Your Screenplay is a Circle

        Your Screenplay is a Circle


    You are having problems with your screenplay.  You know how it begins,
but the middle and the end have you at a loss.  I can tell you this much.  The
place that you start should be the place where you finish.
    A good script is a perfect circle and allow me to explain how and why.
    You story will most like begin with your characters living in their idea
world.  A perfectly calm existence is shattered and it is a never ending scramble to return to that perfect life.
    Sounds crazy?
    Remember the Godfather?
    The opening scenes?
    The family is happy and intact.  They are celebrating a wedding.  The
Godfather and is inner circle are in total control of a world that is going to be
attacked from both outside and within.  This world is destroyed.  The Godfather
is shot. Sonny, his oldest son is killed, his enforcer is killed and his youngest
son Michael is beaten.  From this point on there is a never ending quest by those
left standing to put their universe back into its proper order.
    The last scene of the film, after all the violence and bloodshed, is Michael
in his father’s place as Godfather conducting business as his father did when the
film began.  All is right with the world.  The natural order has been restored.
    You can look at a saga like Lord of The Rings and the same holds true.  Where
does that story begin?  Home, comfortable and safe.  After an endless quest
where does it end up.  Frodo and Sam back to where they started.  Missing
a finger here and a lot of bruises there they are back to the perfect world
that they had to flee.
    Some stories begin with that perfect world already shattered and through
flashbacks it is revealed through out the story.  The character is forever trying to
find away to or back to their idea world.  Some characters do not realize that their
world was great until they venture outside of their comfort zone and after having
all of their illusions shattered to they really appreciate what they had going for them.
A great example of this is in the minor UK classic Mona Lisa starring Bob Hoskins.
    Your characters do not travel along an arc if the story is going to be
great and memorable, they travel along a circle.  That circle traveled in the Wizard
of Oz.   Dorothy has to leave home to realize that there is no place like home.
    Send your characters on grand adventures, but always keep the end zone
in sight.  The place that they are headed looks a great deal like the place that they
have just left behind.    I am not suggesting that it should be a steady walk
toward the place that they just left.  Put obstacles in their way.

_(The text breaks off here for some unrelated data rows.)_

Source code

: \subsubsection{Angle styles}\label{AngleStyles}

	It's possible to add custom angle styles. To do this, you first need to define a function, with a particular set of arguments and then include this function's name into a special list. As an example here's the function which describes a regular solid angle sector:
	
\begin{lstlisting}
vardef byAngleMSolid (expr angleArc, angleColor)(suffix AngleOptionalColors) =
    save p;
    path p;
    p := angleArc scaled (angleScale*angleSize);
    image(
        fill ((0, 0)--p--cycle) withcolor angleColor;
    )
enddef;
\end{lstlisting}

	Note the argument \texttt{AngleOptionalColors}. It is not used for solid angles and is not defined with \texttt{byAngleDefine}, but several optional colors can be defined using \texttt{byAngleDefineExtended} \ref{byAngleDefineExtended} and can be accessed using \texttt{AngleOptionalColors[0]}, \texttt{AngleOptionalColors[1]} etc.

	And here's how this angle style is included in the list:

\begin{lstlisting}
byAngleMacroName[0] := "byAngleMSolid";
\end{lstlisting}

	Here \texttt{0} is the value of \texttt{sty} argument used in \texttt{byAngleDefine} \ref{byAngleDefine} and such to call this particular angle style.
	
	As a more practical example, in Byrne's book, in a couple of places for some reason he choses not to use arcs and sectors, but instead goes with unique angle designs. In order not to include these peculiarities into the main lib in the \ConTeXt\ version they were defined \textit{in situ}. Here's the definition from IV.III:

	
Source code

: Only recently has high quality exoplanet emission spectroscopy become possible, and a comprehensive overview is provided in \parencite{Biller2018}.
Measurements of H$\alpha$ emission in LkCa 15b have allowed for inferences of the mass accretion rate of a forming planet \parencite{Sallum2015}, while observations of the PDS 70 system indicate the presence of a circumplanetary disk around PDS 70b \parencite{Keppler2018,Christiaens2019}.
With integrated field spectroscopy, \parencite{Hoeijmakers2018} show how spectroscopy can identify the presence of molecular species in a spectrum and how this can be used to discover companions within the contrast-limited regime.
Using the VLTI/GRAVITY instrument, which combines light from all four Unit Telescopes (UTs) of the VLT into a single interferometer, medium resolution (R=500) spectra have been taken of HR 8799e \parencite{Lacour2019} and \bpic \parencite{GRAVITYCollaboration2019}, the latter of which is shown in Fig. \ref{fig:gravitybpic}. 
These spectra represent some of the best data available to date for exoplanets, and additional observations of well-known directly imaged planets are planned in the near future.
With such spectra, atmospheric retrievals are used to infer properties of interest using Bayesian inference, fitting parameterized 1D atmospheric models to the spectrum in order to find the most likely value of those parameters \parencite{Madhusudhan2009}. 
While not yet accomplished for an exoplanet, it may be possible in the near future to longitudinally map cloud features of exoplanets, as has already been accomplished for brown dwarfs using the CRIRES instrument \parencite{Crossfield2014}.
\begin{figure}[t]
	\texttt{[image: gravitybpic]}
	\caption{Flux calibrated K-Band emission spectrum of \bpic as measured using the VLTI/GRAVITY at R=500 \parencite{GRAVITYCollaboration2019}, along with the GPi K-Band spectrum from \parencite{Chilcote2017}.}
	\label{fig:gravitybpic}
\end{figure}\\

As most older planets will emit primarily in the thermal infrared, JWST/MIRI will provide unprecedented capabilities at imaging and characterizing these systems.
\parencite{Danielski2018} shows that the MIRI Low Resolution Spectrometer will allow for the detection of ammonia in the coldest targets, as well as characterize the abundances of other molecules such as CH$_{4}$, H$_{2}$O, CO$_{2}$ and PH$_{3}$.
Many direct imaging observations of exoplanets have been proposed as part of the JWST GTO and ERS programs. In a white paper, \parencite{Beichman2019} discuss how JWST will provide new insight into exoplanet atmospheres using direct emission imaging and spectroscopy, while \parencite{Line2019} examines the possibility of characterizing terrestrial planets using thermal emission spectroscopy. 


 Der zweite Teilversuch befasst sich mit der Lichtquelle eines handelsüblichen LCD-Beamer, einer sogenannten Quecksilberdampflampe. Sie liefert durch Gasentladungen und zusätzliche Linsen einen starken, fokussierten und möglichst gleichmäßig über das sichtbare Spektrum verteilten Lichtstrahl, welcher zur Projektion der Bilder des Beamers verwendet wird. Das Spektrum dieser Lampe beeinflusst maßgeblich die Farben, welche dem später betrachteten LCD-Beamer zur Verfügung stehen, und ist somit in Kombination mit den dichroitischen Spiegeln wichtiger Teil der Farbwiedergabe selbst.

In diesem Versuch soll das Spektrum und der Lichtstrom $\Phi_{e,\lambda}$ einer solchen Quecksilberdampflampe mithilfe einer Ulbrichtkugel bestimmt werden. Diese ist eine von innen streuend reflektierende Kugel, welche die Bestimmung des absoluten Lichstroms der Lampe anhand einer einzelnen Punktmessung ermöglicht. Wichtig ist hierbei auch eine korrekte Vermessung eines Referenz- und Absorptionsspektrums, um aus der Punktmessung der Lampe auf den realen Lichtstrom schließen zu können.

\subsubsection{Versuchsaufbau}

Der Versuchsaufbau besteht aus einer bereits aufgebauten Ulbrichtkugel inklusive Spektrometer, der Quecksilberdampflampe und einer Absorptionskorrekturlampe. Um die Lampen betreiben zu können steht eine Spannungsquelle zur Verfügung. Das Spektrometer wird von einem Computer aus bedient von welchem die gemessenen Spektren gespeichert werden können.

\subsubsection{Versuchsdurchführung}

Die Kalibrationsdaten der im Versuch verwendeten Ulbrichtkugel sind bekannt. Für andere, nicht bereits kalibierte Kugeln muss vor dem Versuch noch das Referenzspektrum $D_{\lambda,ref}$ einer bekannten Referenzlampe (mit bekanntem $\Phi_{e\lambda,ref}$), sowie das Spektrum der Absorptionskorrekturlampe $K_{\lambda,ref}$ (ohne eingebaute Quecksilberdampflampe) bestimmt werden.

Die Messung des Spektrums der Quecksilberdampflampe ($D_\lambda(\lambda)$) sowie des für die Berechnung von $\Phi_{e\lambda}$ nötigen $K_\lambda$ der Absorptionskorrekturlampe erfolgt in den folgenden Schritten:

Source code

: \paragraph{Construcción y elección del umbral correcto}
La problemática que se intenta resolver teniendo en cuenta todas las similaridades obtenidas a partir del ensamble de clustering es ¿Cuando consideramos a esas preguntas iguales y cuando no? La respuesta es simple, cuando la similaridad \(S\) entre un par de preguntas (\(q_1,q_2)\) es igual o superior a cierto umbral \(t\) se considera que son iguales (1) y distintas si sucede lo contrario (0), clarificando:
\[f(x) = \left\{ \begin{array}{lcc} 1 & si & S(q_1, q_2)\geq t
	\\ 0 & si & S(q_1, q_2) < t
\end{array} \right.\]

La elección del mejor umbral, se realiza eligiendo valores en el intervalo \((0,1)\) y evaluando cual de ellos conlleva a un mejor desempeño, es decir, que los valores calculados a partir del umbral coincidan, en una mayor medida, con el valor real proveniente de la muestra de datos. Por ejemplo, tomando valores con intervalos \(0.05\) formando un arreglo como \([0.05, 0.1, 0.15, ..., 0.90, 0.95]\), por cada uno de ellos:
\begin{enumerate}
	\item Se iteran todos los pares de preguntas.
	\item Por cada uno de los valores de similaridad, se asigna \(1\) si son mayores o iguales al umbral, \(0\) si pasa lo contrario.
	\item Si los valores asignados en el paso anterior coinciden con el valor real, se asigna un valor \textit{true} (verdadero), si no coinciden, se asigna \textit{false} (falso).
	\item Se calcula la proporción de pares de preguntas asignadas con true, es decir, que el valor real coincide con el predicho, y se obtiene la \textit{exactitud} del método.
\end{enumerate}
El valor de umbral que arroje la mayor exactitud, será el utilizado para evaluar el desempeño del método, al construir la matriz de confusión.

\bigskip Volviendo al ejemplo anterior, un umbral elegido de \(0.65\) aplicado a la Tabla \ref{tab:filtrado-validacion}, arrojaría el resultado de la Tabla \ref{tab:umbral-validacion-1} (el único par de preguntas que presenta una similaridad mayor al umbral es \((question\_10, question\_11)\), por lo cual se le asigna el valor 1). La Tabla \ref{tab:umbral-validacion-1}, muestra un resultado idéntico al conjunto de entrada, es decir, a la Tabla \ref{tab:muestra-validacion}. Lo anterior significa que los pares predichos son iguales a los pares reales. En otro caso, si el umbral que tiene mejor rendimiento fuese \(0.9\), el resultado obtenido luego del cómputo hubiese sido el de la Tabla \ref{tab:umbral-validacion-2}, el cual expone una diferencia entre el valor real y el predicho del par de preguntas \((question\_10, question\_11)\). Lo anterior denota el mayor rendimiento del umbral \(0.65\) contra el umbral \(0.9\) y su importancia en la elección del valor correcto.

See if they can jump through an endless series of hoops, but at the
end of it all if they have proven themselves worthy let them come home.
They do not need a hero’s welcome, but they need to return to
the world where they feel most welcome.  There is a line in one of the greatest
of all westerns, Ride the High Country, where the lead say that all he wants at the
end of the day is to come home Justified.  He wants to go off into the world, do
what his code of honor will allow him to do and come back home knowing
that he could not have done things any other way.
    Look at Michael in the Godfather or Sam in the Lord of the Rings Trilogy both
of these characters did things their way.  Always guided by their own personal
code and in the end they make it back to a world where they belong.
    The greatest stories ever told are not straight lines.
    They are not rocky hills and valleys, but as Scarlett traveled in
Gone With the Wind, they are a full circle and the fuller the better.